- [WHAT THE TASK REQUIRES] The records must be retyped exactly, with no pictures included.

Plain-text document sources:
***

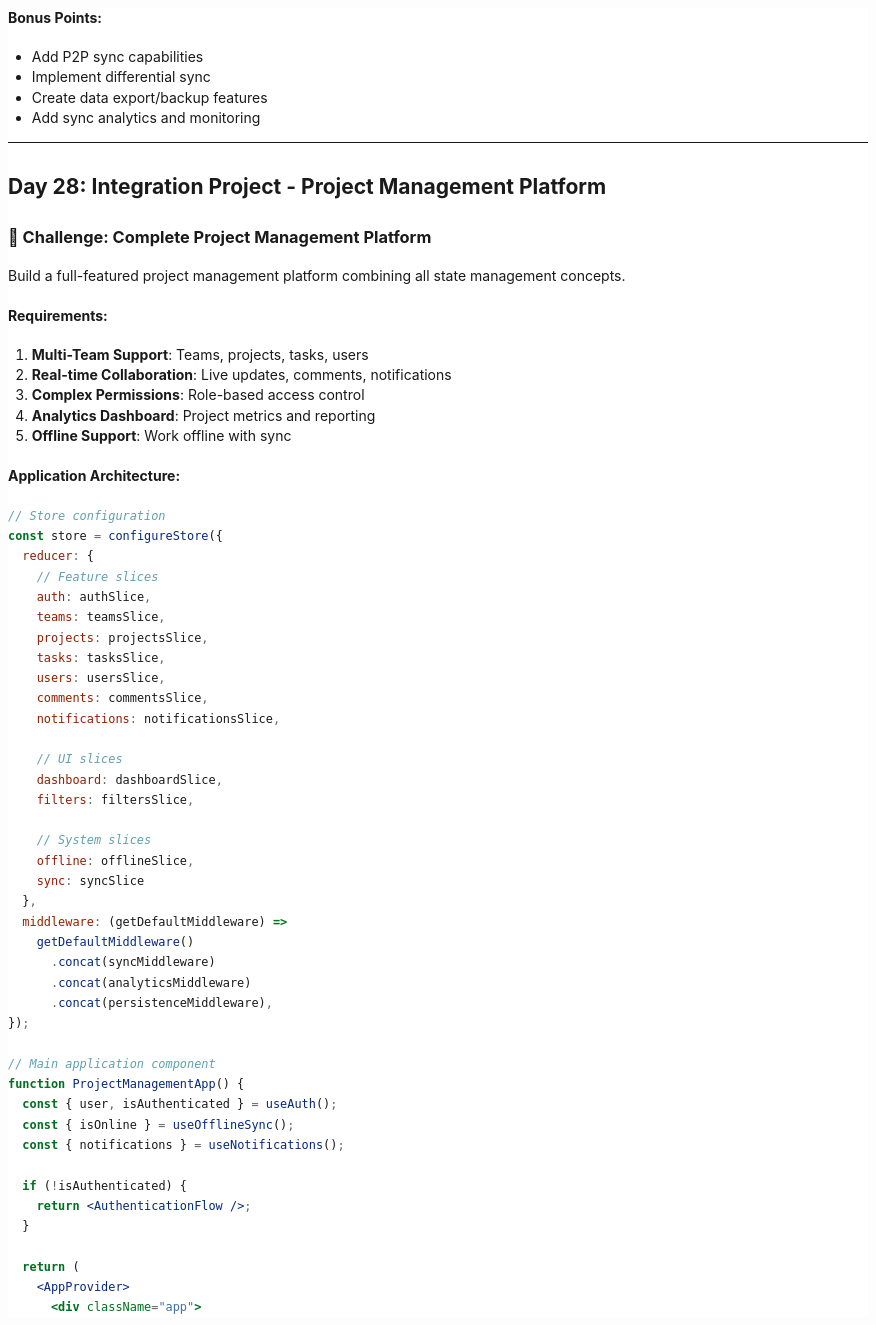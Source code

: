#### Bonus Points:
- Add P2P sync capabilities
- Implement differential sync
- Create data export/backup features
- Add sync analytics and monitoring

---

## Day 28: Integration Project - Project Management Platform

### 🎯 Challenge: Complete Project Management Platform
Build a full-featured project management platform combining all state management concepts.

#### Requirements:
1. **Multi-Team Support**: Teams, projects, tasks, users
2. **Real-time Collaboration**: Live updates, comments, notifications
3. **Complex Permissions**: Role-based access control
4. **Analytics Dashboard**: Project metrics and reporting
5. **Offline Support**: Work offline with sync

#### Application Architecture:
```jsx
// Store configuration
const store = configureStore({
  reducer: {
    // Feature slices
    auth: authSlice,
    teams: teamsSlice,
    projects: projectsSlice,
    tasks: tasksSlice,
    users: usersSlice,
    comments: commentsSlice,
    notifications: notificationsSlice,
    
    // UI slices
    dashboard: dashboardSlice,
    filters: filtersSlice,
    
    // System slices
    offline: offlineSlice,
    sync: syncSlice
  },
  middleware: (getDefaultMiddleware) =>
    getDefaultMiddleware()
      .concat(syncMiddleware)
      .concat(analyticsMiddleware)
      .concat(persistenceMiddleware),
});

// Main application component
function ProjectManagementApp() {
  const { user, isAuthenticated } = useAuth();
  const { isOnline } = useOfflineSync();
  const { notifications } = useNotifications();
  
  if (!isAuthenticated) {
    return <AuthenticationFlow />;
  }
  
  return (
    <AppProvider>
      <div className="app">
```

***

- [OUTPUT FOR THIS TASK]
Source code

:#### Bonus Points:
- Add P2P sync capabilities
- Implement differential sync
- Create data export/backup features
- Add sync analytics and monitoring

---

## Day 28: Integration Project - Project Management Platform

### 🎯 Challenge: Complete Project Management Platform
Build a full-featured project management platform combining all state management concepts.

#### Requirements:
1. **Multi-Team Support**: Teams, projects, tasks, users
2. **Real-time Collaboration**: Live updates, comments, notifications
3. **Complex Permissions**: Role-based access control
4. **Analytics Dashboard**: Project metrics and reporting
5. **Offline Support**: Work offline with sync

#### Application Architecture:
```jsx
// Store configuration
const store = configureStore({
  reducer: {
    // Feature slices
    auth: authSlice,
    teams: teamsSlice,
    projects: projectsSlice,
    tasks: tasksSlice,
    users: usersSlice,
    comments: commentsSlice,
    notifications: notificationsSlice,
    
    // UI slices
    dashboard: dashboardSlice,
    filters: filtersSlice,
    
    // System slices
    offline: offlineSlice,
    sync: syncSlice
  },
  middleware: (getDefaultMiddleware) =>
    getDefaultMiddleware()
      .concat(syncMiddleware)
      .concat(analyticsMiddleware)
      .concat(persistenceMiddleware),
});

// Main application component
function ProjectManagementApp() {
  const { user, isAuthenticated } = useAuth();
  const { isOnline } = useOfflineSync();
  const { notifications } = useNotifications();
  
  if (!isAuthenticated) {
    return <AuthenticationFlow />;
  }
  
  return (
    <AppProvider>
      <div className="app">
```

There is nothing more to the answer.